Every line of the records that contains "subst" should be tallied, and only the resulting number returned.

Saved entries
+ + +
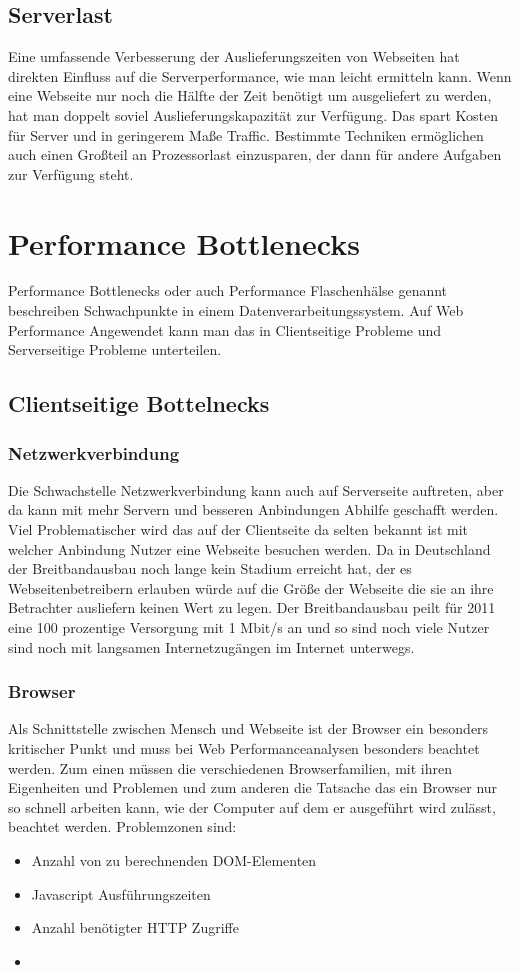 \subsection{Serverlast}
Eine umfassende Verbesserung der Auslieferungszeiten von Webseiten hat direkten Einfluss auf die Serverperformance, wie man leicht ermitteln kann. Wenn eine Webseite nur noch die Hälfte der Zeit benötigt um ausgeliefert zu werden, hat man doppelt soviel Auslieferungskapazität zur Verfügung. Das spart Kosten für Server und in geringerem Maße Traffic. Bestimmte Techniken ermöglichen auch einen Großteil an Prozessorlast einzusparen, der dann für andere Aufgaben zur Verfügung steht.

\section{Performance Bottlenecks}
Performance Bottlenecks oder auch Performance Flaschenhälse genannt beschreiben Schwachpunkte in einem Datenverarbeitungssystem. Auf Web Performance Angewendet kann man das in Clientseitige Probleme und Serverseitige Probleme unterteilen.
\subsection{Clientseitige Bottelnecks}
\subsubsection{Netzwerkverbindung}Die Schwachstelle Netzwerkverbindung kann auch auf Serverseite auftreten, aber da kann mit mehr Servern und besseren Anbindungen Abhilfe geschafft werden. Viel Problematischer wird das auf der Clientseite da selten bekannt ist mit welcher Anbindung Nutzer eine Webseite besuchen werden.%
Da in Deutschland der Breitbandausbau noch lange kein Stadium erreicht hat, der es Webseitenbetreibern erlauben würde auf die Größe der Webseite die sie an ihre Betrachter ausliefern keinen Wert zu legen. Der Breitbandausbau peilt für 2011 eine 100 prozentige Versorgung mit 1 Mbit/s an und so sind noch viele Nutzer sind noch mit langsamen Internetzugängen im Internet unterwegs. 

\subsubsection{Browser}
Als Schnittstelle zwischen Mensch und Webseite ist der Browser ein besonders kritischer Punkt und muss bei Web Performanceanalysen besonders beachtet werden. Zum einen müssen die verschiedenen Browserfamilien, mit ihren Eigenheiten und Problemen und zum anderen die Tatsache das ein Browser nur so schnell arbeiten kann, wie der Computer auf dem er ausgeführt wird zulässt, beachtet werden. Problemzonen sind:
\begin{itemize}
  \item Anzahl von zu berechnenden DOM-Elementen
  \item Javascript Ausführungszeiten
  \item Anzahl benötigter HTTP Zugriffe
  \item 

\end{itemize}

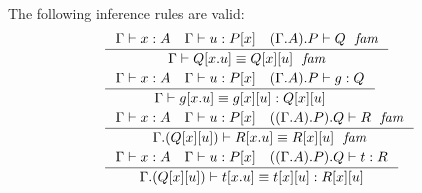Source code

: \begin{lem}
The following inference rules are valid:
\begin{align*}
& \inference{\jterm{\Gamma}{A}{x}\quad\jterm{\Gamma}{\subst{x}{P}}{u}\quad\jfam{\ctxext{{\Gamma}{A}}{P}}{Q}}
  {\jfameq{\Gamma}{\subst{\ctxext{x}{u}}{Q}}{\subst{u}{{x}{Q}}}}\\
& \inference{\jterm{\Gamma}{A}{x}\quad\jterm{\Gamma}{\subst{x}{P}}{u}\quad\jterm{\ctxext{{\Gamma}{A}}{P}}{Q}{g}}
  {\jtermeq{\Gamma}{\subst{u}{{x}{Q}}}{\subst{\ctxext{x}{u}}{g}}{\subst{u}{{x}{g}}}}\\
& \inference{\jterm{\Gamma}{A}{x}\quad\jterm{\Gamma}{\subst{x}{P}}{u}\quad\jfam{\ctxext{{{\Gamma}{A}}{P}}{Q}}{R}}
  {\jfameq{\ctxext{\Gamma}{\subst{u}{{x}{Q}}}}{\subst{\ctxext{x}{u}}{R}}{\subst{u}{{x}{R}}}}\\
& \inference{\jterm{\Gamma}{A}{x}\quad\jterm{\Gamma}{\subst{x}{P}}{u}\quad\jterm{\ctxext{{{\Gamma}{A}}{P}}{Q}}{R}{t}}
  {\jtermeq{\ctxext{\Gamma}{\subst{u}{{x}{Q}}}}{\subst{u}{{x}{R}}}{\subst{\ctxext{x}{u}}{t}}{\subst{u}{{x}{t}}}}
\end{align*}
\end{lem}
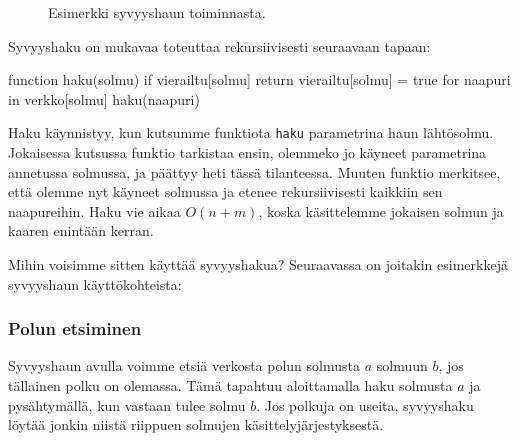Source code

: \begin{figure}
\begin{center}
\end{center}
\caption{Esimerkki syvyyshaun toiminnasta.}
\label{fig:syvhak}
\end{figure}

Syvyyshaku on mukavaa toteuttaa rekursiivisesti seuraavaan tapaan:

\begin{code}
function haku(solmu)
    if vierailtu[solmu]
        return
    vierailtu[solmu] = true
    for naapuri in verkko[solmu]
        haku(naapuri)
\end{code}

Haku käynnistyy, kun kutsumme funktiota
\texttt{haku} parametrina haun lähtö\-solmu.
Jokaisessa kutsussa funktio tarkistaa ensin,
olemmeko jo käyneet parametrina annetussa solmussa,
ja päättyy heti tässä tilanteessa.
Muuten funktio merkitsee, että olemme nyt käyneet solmussa
ja etenee rekursiivisesti kaikkiin sen naapureihin.
Haku vie aikaa $O(n+m)$, koska käsittelemme jokaisen
solmun ja kaaren enintään kerran.

Mihin voisimme sitten käyttää syvyyshakua?
Seuraavassa on joitakin esimerkkejä syvyyshaun käyttökohteista:

\subsubsection{Polun etsiminen}

Syvyyshaun avulla voimme etsiä verkosta polun solmusta
$a$ solmuun $b$, jos tällainen polku on olemassa.
Tämä tapahtuu aloittamalla haku solmusta $a$
ja pysähtymällä, kun vastaan tulee solmu $b$.
Jos polkuja on useita, syvyyshaku löytää jonkin niistä
riippuen solmujen käsittelyjärjestyksestä.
+ + +
**Exercise output**: 8